Segment Start: The input
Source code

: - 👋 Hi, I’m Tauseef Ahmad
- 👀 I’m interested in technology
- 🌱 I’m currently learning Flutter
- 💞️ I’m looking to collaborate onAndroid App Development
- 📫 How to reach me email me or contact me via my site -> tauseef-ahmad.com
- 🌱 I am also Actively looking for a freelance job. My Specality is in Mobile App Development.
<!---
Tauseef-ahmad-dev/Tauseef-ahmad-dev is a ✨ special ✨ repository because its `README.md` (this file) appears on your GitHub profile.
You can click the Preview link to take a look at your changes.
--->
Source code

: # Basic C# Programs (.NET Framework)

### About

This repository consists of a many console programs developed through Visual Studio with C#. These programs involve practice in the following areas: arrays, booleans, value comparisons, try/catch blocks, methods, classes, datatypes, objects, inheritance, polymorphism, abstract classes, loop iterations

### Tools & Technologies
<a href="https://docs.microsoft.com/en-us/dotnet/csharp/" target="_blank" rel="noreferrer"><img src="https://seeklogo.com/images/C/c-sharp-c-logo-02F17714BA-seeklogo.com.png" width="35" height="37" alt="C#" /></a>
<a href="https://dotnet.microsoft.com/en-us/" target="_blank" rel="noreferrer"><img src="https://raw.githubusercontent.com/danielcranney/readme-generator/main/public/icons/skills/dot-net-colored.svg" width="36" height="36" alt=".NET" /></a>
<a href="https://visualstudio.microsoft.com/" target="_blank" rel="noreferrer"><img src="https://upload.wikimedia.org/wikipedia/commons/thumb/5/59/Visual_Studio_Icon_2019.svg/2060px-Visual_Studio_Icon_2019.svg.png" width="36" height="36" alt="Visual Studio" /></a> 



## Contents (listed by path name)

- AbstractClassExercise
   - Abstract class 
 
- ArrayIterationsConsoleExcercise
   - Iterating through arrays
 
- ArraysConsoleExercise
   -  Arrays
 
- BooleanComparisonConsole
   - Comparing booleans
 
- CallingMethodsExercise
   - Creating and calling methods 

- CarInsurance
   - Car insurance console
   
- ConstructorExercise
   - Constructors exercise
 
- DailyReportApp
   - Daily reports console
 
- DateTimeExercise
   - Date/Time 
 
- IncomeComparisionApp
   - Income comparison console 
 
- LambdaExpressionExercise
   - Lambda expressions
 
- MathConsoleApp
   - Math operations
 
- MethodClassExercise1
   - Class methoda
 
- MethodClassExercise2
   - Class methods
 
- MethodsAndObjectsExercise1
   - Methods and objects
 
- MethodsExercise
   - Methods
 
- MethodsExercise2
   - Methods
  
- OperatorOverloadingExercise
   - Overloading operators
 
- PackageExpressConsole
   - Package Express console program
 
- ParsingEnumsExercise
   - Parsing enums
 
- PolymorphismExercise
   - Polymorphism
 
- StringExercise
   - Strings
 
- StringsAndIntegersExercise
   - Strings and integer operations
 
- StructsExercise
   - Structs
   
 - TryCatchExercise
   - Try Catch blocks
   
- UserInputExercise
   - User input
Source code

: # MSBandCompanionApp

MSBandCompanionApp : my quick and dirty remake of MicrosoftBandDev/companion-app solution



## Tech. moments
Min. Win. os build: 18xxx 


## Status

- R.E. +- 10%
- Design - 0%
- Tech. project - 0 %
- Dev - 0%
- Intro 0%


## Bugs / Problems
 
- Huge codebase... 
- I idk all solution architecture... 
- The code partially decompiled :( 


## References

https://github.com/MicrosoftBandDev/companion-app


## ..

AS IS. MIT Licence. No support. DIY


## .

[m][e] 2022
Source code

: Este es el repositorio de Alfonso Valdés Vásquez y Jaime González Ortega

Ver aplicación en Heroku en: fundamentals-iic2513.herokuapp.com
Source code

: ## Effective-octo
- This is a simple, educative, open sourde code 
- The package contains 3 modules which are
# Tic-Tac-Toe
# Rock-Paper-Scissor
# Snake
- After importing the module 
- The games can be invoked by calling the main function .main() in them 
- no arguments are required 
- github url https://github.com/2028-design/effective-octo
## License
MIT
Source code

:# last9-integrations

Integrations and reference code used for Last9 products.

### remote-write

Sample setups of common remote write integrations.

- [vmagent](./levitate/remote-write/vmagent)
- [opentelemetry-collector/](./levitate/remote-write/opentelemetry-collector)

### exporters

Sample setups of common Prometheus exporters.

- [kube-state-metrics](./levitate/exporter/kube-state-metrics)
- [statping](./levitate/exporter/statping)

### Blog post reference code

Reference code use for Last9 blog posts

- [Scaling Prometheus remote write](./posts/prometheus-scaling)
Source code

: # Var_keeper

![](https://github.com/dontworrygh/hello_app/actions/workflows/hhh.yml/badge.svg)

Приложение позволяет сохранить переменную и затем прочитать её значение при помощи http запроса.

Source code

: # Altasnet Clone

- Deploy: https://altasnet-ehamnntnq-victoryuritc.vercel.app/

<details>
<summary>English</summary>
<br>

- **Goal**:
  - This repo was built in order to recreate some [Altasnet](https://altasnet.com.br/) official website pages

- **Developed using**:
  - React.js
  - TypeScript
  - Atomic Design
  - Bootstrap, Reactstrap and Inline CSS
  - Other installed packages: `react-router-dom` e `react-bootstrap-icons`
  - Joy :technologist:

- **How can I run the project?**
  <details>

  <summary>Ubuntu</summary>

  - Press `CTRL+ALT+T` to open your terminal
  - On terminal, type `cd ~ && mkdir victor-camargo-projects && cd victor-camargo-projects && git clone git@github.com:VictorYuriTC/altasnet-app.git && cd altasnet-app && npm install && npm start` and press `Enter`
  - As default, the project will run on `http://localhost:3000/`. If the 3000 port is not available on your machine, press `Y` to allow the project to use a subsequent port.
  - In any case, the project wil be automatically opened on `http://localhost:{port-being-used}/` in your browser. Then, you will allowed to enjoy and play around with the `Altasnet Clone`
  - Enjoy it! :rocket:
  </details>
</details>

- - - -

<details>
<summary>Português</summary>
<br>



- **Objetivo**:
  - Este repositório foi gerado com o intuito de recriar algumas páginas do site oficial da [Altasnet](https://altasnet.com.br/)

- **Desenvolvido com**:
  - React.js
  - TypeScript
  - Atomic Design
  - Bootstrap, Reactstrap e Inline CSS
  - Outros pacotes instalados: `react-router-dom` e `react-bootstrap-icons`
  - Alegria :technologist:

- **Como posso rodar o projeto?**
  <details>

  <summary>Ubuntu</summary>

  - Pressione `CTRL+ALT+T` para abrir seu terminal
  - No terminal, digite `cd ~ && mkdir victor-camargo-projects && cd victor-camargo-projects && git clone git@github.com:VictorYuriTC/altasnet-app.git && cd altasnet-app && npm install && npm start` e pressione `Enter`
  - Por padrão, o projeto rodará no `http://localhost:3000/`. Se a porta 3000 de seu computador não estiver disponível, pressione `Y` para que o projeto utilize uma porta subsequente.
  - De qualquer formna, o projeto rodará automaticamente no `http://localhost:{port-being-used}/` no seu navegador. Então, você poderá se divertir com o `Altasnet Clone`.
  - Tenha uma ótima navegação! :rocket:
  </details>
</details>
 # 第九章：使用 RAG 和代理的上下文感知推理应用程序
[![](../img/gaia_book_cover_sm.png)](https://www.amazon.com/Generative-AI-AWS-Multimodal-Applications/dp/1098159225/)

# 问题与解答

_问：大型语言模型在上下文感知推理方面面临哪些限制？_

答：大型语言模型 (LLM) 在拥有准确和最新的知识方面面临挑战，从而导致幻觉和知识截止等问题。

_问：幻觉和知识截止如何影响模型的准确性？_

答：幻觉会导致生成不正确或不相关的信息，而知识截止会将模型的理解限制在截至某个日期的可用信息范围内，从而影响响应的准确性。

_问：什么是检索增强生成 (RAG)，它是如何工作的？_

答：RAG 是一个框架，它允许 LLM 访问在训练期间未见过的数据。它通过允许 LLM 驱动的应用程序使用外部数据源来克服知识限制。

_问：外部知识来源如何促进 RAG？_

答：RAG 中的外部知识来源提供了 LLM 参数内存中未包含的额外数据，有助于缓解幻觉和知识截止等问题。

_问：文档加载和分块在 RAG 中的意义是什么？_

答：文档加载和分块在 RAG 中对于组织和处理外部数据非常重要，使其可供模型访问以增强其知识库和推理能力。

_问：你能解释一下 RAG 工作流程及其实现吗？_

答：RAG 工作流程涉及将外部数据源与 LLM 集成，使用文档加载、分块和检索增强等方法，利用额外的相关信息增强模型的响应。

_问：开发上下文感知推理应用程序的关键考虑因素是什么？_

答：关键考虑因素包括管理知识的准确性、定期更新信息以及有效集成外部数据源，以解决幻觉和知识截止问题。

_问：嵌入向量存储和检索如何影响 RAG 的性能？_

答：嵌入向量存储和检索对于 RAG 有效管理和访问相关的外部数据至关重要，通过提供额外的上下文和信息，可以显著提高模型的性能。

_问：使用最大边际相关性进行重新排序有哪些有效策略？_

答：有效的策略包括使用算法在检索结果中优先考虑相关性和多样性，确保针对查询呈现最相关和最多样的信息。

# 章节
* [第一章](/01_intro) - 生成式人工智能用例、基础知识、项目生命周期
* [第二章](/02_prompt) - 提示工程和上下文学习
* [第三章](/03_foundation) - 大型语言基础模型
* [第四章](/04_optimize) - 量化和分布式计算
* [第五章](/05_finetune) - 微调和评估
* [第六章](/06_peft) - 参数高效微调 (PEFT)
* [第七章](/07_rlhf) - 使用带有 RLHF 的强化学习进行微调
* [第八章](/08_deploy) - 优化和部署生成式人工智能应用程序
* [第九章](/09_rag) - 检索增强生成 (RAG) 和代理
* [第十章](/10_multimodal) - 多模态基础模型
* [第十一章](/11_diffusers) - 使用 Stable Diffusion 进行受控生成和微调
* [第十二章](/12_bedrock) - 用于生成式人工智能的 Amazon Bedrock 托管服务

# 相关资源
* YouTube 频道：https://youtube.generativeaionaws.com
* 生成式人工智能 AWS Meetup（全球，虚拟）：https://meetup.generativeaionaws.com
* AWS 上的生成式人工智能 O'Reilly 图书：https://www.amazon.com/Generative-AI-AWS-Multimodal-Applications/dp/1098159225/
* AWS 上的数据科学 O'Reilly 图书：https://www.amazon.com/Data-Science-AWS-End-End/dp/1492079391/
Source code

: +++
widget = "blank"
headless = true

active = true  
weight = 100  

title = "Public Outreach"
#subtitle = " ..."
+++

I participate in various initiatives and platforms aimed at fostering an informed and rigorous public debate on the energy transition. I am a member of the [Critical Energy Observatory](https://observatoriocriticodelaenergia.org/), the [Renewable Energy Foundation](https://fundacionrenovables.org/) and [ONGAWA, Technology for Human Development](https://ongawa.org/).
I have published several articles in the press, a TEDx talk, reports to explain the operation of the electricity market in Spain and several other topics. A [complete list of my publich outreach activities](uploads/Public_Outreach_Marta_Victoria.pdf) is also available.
Segment End: The input
▶ **Action item**
Please retype the data exactly as it stands, from its first line down to the line that contains "- CallingMethodsExercise", then stop.

▶ **Final answer**
Source code

: - 👋 Hi, I’m Tauseef Ahmad
- 👀 I’m interested in technology
- 🌱 I’m currently learning Flutter
- 💞️ I’m looking to collaborate onAndroid App Development
- 📫 How to reach me email me or contact me via my site -> tauseef-ahmad.com
- 🌱 I am also Actively looking for a freelance job. My Specality is in Mobile App Development.
<!---
Tauseef-ahmad-dev/Tauseef-ahmad-dev is a ✨ special ✨ repository because its `README.md` (this file) appears on your GitHub profile.
You can click the Preview link to take a look at your changes.
--->
Source code

: # Basic C# Programs (.NET Framework)

### About

This repository consists of a many console programs developed through Visual Studio with C#. These programs involve practice in the following areas: arrays, booleans, value comparisons, try/catch blocks, methods, classes, datatypes, objects, inheritance, polymorphism, abstract classes, loop iterations

### Tools & Technologies
<a href="https://docs.microsoft.com/en-us/dotnet/csharp/" target="_blank" rel="noreferrer"><img src="https://seeklogo.com/images/C/c-sharp-c-logo-02F17714BA-seeklogo.com.png" width="35" height="37" alt="C#" /></a>
<a href="https://dotnet.microsoft.com/en-us/" target="_blank" rel="noreferrer"><img src="https://raw.githubusercontent.com/danielcranney/readme-generator/main/public/icons/skills/dot-net-colored.svg" width="36" height="36" alt=".NET" /></a>
<a href="https://visualstudio.microsoft.com/" target="_blank" rel="noreferrer"><img src="https://upload.wikimedia.org/wikipedia/commons/thumb/5/59/Visual_Studio_Icon_2019.svg/2060px-Visual_Studio_Icon_2019.svg.png" width="36" height="36" alt="Visual Studio" /></a> 



## Contents (listed by path name)

- AbstractClassExercise
   - Abstract class 
 
- ArrayIterationsConsoleExcercise
   - Iterating through arrays
 
- ArraysConsoleExercise
   -  Arrays
 
- BooleanComparisonConsole
   - Comparing booleans
 
- CallingMethodsExercise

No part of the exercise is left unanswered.